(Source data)
····················

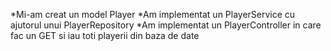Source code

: *Mi-am creat un model Player
*Am implementat un PlayerService cu ajutorul unui PlayerRepository
*Am implementat un PlayerController in care fac un GET si iau toti playerii din baza de date
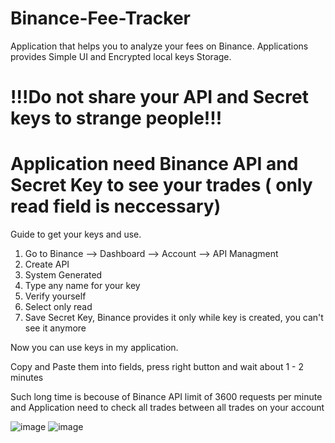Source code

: # Binance-Fee-Tracker
Application that helps you to analyze your fees on Binance.
Applications provides Simple UI and Encrypted local keys Storage.
# !!!Do not share your API and Secret keys to strange people!!!
# Application need Binance API and Secret Key to see your trades ( only read field is neccessary)


Guide to get your keys and use.

1) Go to Binance --> Dashboard --> Account --> API Managment
2) Create API
3) System Generated
4) Type any name for your key
5) Verify yourself
6) Select only read
7) Save Secret Key, Binance provides it only while key is created, you can't see it anymore

Now you can use keys in my application.

Copy and Paste them into fields, press right button and wait about 1 - 2 minutes

Such long time is becouse of Binance API limit of 3600 requests per minute and Application need to check all trades between all trades on your account

![image](https://github.com/user-attachments/assets/f58eb5a9-29e7-401b-ada5-931e72a8a4aa)
![image](https://github.com/user-attachments/assets/e34f1155-d8d0-46f6-af96-cdf6b55b910f)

····················

-- Your task --
The copy you write must hold every record verbatim and none of the pictures.

-- Solution to the problem --
Source code

: *Mi-am creat un model Player
*Am implementat un PlayerService cu ajutorul unui PlayerRepository
*Am implementat un PlayerController in care fac un GET si iau toti playerii din baza de date
Source code

: # Binance-Fee-Tracker
Application that helps you to analyze your fees on Binance.
Applications provides Simple UI and Encrypted local keys Storage.
# !!!Do not share your API and Secret keys to strange people!!!
# Application need Binance API and Secret Key to see your trades ( only read field is neccessary)


Guide to get your keys and use.

1) Go to Binance --> Dashboard --> Account --> API Managment
2) Create API
3) System Generated
4) Type any name for your key
5) Verify yourself
6) Select only read
7) Save Secret Key, Binance provides it only while key is created, you can't see it anymore

Now you can use keys in my application.

Copy and Paste them into fields, press right button and wait about 1 - 2 minutes

Such long time is becouse of Binance API limit of 3600 requests per minute and Application need to check all trades between all trades on your account

![image](https://github.com/user-attachments/assets/f58eb5a9-29e7-401b-ada5-931e72a8a4aa)
![image](https://github.com/user-attachments/assets/e34f1155-d8d0-46f6-af96-cdf6b55b910f)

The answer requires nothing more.